The task -
Span requested from the data below: the line with "### Main Page, Data, and" through the line with "Lazy cupboard is", both included. Give only these lines again, exactly, and leave every picture out.

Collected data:
========================================================================

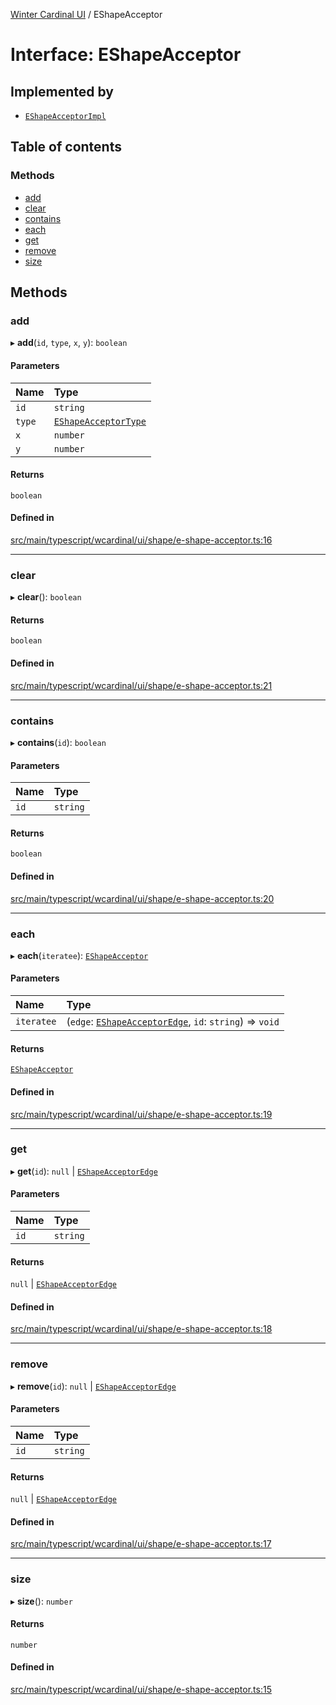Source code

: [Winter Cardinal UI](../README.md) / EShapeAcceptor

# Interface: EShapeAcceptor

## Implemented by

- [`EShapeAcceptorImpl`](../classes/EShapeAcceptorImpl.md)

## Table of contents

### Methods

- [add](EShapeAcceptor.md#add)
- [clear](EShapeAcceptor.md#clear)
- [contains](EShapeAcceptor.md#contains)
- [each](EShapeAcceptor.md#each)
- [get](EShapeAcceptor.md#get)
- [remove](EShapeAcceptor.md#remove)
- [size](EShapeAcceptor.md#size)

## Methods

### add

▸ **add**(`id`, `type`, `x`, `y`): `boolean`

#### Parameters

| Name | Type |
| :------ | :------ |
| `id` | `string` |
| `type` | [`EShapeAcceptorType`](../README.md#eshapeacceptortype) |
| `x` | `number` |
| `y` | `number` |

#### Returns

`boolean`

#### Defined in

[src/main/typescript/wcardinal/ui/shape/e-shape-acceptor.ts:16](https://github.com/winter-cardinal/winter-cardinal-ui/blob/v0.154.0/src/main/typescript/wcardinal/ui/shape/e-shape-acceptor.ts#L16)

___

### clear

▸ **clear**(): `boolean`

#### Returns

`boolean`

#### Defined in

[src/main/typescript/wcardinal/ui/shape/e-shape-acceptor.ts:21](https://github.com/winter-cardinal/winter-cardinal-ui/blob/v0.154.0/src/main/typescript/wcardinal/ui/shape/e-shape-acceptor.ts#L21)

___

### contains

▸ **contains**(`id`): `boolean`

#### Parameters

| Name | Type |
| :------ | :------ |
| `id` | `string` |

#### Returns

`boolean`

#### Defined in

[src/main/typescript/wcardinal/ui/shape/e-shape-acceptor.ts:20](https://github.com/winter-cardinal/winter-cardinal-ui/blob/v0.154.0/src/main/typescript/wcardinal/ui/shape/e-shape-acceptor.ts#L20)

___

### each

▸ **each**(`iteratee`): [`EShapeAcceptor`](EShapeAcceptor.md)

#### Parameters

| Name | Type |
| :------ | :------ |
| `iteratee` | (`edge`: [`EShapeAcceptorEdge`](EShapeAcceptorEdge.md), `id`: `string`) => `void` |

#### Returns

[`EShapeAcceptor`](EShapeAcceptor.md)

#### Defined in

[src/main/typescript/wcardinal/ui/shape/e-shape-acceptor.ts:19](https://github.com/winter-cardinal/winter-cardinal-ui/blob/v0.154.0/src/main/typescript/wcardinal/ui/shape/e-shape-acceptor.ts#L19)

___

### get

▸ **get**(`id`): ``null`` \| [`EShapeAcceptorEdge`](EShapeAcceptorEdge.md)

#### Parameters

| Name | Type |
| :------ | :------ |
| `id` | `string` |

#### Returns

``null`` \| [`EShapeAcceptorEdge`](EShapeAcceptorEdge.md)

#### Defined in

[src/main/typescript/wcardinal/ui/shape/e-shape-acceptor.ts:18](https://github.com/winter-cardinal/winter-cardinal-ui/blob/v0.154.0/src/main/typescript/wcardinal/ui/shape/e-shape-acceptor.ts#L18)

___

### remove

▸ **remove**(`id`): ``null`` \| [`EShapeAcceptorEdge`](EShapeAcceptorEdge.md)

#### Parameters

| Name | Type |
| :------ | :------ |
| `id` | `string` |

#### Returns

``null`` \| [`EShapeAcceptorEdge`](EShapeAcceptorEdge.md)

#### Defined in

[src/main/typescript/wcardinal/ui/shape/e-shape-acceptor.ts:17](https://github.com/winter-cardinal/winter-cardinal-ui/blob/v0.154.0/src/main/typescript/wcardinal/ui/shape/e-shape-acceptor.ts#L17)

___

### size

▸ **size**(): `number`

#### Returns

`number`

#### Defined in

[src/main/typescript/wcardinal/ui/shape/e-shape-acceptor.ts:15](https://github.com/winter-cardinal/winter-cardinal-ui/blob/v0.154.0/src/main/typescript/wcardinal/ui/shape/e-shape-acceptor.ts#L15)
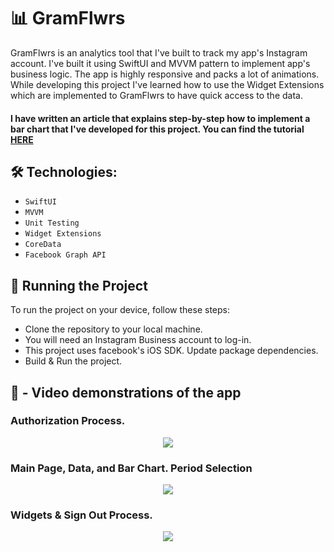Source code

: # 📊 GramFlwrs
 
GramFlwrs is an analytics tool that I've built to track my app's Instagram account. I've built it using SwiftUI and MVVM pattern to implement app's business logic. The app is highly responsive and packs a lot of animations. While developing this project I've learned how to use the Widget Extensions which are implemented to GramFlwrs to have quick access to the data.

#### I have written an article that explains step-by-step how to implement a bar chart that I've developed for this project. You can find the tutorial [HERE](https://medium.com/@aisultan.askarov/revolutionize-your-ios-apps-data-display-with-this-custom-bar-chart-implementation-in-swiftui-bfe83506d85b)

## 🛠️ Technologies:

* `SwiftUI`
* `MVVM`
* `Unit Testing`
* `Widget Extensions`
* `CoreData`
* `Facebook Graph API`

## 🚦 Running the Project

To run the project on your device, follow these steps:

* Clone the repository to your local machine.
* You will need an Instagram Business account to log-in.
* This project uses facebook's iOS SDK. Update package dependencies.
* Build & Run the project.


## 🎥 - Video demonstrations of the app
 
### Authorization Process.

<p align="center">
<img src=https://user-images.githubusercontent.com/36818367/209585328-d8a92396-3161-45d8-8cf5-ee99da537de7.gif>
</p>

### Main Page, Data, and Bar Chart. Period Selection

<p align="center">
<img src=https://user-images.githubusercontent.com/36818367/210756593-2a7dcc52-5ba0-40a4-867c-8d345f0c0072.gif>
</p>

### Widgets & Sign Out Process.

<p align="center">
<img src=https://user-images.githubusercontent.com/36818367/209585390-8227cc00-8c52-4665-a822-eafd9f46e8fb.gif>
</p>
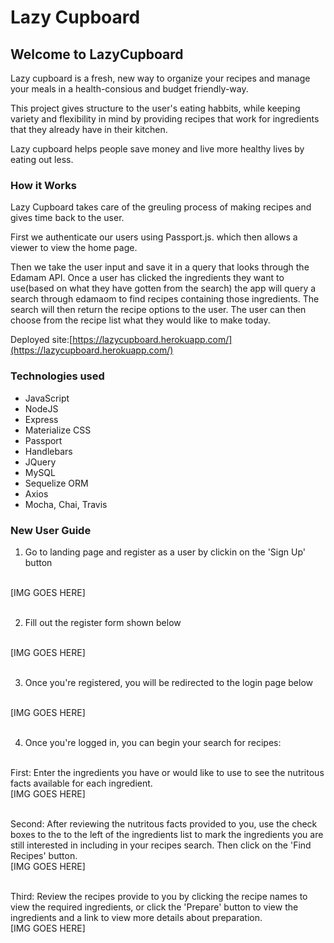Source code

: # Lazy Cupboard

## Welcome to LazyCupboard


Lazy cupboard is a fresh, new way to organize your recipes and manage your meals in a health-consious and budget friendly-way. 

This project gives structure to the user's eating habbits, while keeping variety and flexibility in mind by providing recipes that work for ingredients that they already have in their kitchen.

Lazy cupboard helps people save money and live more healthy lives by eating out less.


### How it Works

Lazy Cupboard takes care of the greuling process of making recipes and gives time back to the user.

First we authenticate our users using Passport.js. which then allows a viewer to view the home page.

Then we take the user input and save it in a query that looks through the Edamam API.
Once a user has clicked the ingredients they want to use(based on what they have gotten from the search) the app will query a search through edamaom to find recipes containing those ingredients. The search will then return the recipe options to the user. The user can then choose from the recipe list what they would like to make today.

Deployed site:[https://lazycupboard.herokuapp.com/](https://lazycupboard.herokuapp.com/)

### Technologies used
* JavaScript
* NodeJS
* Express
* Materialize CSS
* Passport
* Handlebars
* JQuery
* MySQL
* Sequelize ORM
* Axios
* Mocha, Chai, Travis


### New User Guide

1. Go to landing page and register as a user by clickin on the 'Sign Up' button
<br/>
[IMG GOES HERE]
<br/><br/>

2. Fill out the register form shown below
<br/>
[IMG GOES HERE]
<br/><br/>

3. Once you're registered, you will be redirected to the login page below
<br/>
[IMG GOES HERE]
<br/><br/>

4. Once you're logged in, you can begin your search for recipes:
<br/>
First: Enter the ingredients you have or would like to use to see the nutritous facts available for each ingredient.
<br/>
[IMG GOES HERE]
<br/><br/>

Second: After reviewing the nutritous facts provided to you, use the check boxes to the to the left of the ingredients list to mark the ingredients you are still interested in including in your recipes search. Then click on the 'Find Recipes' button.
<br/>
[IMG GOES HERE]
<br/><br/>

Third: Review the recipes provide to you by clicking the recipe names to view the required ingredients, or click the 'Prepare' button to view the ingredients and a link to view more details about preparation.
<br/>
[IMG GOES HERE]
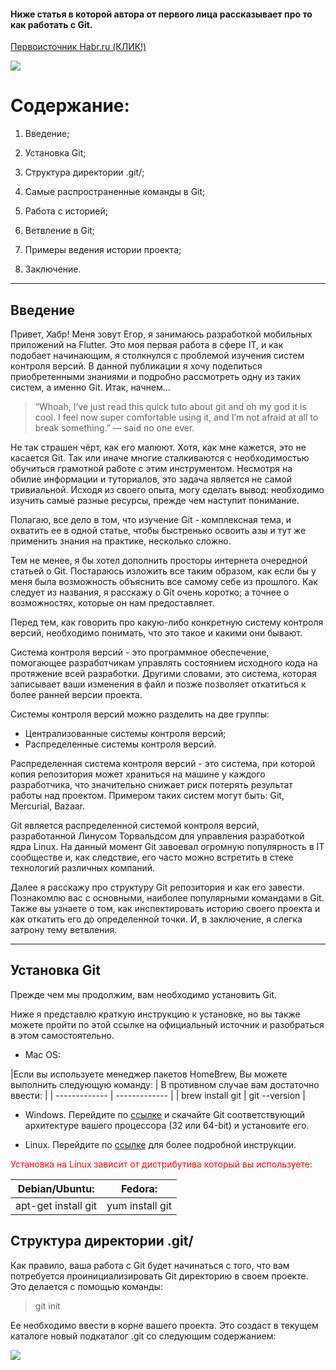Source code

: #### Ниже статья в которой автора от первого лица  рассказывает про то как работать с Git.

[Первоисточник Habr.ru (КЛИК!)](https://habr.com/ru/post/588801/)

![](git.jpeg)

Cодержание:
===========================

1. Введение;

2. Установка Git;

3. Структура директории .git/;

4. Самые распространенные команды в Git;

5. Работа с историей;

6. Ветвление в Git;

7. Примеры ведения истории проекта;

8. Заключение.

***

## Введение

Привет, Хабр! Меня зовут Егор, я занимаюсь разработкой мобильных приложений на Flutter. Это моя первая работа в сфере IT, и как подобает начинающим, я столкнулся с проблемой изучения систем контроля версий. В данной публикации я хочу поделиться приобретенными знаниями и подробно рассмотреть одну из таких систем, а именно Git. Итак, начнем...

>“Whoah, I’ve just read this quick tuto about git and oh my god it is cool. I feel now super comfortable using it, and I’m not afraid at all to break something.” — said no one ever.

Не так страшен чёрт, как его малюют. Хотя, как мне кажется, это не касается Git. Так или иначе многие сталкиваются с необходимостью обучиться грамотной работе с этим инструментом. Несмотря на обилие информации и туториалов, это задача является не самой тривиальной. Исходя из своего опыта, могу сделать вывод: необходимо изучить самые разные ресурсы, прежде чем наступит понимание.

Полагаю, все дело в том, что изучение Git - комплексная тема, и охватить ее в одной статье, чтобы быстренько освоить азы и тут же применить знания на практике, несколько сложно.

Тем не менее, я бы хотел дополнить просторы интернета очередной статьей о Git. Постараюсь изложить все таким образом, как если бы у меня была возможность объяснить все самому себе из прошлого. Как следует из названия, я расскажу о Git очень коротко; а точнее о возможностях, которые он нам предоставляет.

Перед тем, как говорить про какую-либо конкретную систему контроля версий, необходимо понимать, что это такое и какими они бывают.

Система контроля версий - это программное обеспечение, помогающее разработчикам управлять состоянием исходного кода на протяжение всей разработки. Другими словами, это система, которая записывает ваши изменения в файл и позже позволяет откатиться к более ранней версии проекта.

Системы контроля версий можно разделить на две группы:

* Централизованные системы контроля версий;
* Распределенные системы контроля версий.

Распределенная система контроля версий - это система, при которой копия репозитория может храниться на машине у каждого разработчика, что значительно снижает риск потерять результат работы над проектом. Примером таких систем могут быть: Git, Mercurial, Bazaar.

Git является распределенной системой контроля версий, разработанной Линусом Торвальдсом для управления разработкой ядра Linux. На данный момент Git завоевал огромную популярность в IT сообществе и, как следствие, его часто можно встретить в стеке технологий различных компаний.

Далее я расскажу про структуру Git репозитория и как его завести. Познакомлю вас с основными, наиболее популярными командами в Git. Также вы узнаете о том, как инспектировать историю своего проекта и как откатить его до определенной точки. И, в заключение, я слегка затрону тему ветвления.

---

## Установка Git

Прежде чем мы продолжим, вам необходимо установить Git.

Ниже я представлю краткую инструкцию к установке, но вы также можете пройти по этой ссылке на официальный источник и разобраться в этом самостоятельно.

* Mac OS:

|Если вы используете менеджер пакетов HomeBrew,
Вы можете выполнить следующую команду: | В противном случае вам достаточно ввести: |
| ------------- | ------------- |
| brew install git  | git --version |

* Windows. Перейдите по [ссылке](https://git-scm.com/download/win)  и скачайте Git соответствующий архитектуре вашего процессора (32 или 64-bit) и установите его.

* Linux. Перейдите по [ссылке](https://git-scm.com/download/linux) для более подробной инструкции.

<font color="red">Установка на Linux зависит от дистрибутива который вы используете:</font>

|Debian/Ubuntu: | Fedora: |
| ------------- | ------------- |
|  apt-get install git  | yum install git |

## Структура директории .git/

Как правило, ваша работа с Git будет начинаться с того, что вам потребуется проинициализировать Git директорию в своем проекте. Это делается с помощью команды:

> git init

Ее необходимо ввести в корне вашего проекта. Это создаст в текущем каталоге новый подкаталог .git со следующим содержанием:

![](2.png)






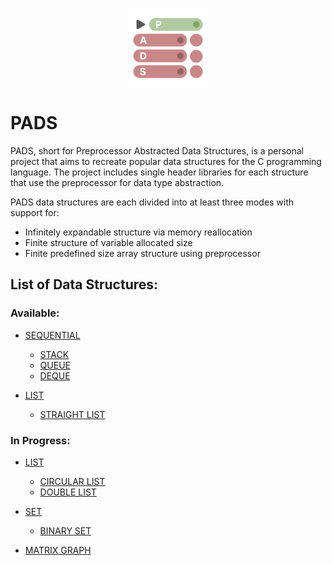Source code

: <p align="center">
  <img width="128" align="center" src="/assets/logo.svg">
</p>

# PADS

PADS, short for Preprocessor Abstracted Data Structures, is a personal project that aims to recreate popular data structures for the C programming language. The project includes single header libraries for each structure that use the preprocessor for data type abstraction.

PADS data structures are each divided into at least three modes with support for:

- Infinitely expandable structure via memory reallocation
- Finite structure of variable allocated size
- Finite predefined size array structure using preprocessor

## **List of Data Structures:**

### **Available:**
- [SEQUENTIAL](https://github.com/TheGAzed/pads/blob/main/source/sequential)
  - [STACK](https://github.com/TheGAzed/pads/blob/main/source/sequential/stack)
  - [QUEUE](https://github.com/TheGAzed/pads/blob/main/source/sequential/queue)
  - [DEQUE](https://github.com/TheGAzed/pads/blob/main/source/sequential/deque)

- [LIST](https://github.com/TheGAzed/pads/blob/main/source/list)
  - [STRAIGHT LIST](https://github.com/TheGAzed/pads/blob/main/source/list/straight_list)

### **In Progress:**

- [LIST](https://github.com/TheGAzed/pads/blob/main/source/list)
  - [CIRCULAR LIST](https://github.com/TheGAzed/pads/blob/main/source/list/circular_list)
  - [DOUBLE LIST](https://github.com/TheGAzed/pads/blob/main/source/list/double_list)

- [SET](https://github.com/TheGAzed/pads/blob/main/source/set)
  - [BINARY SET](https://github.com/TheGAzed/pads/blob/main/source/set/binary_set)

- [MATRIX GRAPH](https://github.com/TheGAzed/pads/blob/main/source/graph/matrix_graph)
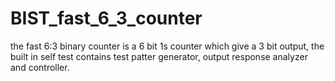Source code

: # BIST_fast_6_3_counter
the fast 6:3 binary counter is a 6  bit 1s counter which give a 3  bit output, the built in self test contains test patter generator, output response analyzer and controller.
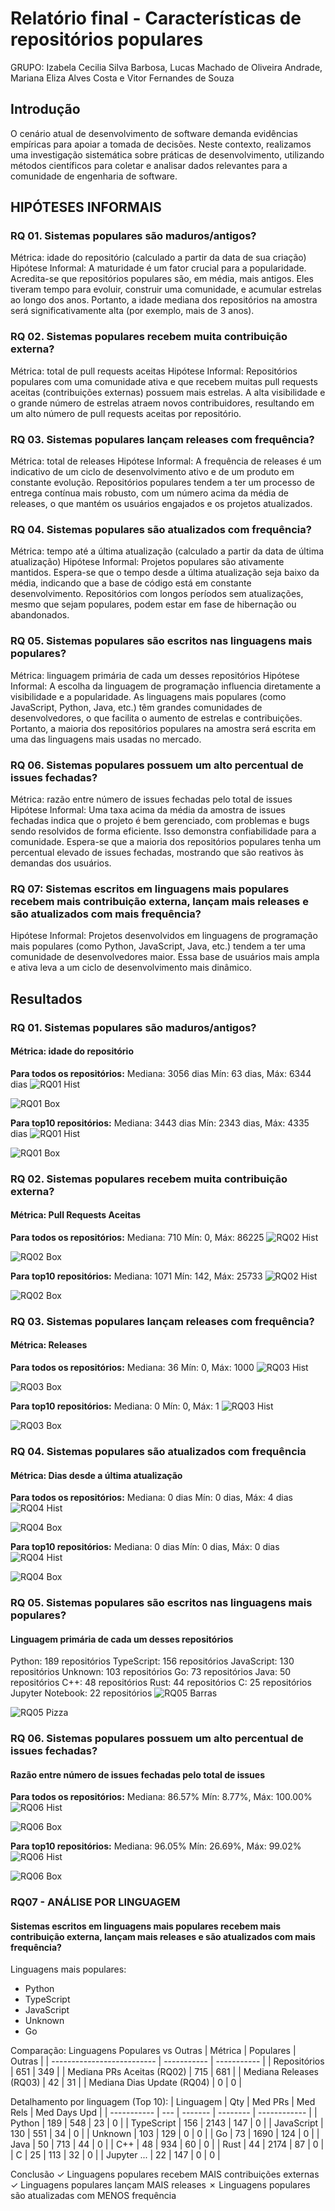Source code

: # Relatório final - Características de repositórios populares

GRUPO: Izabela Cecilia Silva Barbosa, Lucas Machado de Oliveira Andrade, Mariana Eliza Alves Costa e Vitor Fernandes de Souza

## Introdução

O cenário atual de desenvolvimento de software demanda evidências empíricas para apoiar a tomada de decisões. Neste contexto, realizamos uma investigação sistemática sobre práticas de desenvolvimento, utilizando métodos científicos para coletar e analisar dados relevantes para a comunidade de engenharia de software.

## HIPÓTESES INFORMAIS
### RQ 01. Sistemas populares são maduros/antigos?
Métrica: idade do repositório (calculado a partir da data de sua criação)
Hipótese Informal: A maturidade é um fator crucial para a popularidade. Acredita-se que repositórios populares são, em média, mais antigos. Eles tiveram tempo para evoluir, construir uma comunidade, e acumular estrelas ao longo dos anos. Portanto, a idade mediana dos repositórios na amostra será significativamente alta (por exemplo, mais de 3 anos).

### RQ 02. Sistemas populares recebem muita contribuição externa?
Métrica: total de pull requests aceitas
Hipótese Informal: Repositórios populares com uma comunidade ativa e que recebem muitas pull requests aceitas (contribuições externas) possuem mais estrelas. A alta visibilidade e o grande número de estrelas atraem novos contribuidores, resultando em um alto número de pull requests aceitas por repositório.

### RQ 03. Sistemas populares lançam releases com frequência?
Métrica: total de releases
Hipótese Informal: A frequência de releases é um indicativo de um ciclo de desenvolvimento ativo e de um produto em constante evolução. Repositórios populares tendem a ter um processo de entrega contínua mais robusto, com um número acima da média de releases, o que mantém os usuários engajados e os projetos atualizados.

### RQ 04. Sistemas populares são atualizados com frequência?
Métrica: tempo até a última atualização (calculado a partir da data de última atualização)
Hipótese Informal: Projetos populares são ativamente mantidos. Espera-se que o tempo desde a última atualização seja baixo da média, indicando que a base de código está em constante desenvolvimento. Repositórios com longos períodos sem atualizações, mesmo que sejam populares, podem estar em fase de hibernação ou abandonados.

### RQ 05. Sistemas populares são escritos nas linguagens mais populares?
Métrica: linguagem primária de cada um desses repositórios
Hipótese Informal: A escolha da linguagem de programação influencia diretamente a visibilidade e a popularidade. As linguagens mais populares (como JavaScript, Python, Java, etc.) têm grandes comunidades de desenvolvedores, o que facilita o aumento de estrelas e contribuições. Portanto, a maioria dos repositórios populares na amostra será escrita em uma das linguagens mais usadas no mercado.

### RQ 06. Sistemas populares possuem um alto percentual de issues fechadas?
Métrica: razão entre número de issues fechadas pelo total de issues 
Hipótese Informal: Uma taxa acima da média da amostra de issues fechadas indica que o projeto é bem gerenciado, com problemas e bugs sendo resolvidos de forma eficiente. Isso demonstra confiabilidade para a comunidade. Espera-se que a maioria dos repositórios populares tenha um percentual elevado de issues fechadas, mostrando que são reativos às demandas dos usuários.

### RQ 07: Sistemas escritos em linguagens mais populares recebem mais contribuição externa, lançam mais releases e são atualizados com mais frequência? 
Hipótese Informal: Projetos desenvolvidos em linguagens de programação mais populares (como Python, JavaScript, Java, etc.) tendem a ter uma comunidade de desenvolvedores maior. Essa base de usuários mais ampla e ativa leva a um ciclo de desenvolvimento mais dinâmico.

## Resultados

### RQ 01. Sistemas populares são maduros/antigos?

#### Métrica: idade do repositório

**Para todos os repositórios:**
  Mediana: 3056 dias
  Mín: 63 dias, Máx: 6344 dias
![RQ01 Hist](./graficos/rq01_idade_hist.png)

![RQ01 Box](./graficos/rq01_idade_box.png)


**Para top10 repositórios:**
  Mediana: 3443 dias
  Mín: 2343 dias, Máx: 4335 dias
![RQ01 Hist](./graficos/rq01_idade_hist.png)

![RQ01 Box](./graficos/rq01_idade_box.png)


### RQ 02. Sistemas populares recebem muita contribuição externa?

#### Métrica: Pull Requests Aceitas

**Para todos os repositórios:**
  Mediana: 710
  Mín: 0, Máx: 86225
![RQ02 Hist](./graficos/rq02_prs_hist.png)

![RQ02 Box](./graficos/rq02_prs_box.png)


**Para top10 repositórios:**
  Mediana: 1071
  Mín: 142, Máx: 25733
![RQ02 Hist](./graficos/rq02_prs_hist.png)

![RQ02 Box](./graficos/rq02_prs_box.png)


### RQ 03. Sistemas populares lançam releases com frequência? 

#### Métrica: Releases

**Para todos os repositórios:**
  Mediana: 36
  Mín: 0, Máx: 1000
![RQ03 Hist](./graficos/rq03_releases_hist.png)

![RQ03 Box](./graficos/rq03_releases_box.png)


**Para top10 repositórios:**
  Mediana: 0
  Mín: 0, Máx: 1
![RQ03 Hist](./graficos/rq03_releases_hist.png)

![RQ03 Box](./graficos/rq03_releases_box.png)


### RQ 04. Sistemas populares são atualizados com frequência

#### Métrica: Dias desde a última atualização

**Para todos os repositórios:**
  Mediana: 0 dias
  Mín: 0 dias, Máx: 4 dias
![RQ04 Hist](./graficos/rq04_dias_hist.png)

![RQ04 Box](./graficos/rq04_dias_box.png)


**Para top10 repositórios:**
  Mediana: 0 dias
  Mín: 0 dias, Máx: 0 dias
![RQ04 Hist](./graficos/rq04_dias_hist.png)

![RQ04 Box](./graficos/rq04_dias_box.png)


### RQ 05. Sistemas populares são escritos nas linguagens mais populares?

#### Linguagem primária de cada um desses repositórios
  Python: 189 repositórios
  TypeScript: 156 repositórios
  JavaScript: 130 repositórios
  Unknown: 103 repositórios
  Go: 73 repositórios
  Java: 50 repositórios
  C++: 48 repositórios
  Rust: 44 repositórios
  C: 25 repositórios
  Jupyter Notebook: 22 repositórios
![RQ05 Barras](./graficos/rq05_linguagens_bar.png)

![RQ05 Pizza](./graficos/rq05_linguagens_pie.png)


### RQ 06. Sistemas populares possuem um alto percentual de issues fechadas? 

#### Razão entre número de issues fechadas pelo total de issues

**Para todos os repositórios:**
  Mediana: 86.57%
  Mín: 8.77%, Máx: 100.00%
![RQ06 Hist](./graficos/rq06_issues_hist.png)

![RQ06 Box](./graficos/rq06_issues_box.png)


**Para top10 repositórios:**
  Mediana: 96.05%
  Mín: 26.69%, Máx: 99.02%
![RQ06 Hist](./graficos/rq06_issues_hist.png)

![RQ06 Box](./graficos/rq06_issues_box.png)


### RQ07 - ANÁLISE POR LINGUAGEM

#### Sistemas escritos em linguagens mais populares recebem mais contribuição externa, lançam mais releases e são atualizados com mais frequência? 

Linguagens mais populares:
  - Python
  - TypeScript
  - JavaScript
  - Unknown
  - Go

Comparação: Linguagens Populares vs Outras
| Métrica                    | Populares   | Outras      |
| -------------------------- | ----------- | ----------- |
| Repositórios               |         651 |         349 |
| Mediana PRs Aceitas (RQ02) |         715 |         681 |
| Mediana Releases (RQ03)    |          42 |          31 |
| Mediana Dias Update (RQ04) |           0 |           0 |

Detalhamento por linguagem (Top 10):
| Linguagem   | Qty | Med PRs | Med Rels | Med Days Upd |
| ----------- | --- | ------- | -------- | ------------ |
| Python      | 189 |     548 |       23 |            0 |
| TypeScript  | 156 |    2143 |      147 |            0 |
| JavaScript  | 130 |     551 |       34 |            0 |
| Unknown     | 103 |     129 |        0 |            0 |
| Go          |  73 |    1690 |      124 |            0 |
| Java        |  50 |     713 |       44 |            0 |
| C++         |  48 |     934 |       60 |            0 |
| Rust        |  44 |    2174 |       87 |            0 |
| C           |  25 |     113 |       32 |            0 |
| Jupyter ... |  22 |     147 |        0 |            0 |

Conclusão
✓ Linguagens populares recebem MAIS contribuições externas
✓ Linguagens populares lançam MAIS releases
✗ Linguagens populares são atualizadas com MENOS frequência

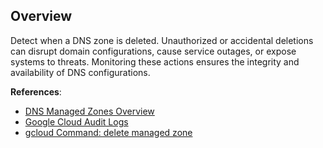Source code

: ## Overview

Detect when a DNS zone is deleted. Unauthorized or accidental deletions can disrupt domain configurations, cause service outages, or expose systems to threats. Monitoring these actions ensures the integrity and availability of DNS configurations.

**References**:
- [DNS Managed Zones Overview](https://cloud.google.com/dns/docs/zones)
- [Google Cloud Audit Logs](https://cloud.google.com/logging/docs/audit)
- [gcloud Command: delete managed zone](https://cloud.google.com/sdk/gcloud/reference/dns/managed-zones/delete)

========================================================================

Task output -
### Main Page, Data, and Bar Chart. Period Selection

<p align="center">
<img src=https://user-images.githubusercontent.com/36818367/210756593-2a7dcc52-5ba0-40a4-867c-8d345f0c0072.gif>
</p>

### Widgets & Sign Out Process.

<p align="center">
<img src=https://user-images.githubusercontent.com/36818367/209585390-8227cc00-8c52-4665-a822-eafd9f46e8fb.gif>
</p>
Source code

: # Lazy Cupboard

## Welcome to LazyCupboard


Lazy cupboard is a fresh, new way to organize your recipes and manage your meals in a health-consious and budget friendly-way. 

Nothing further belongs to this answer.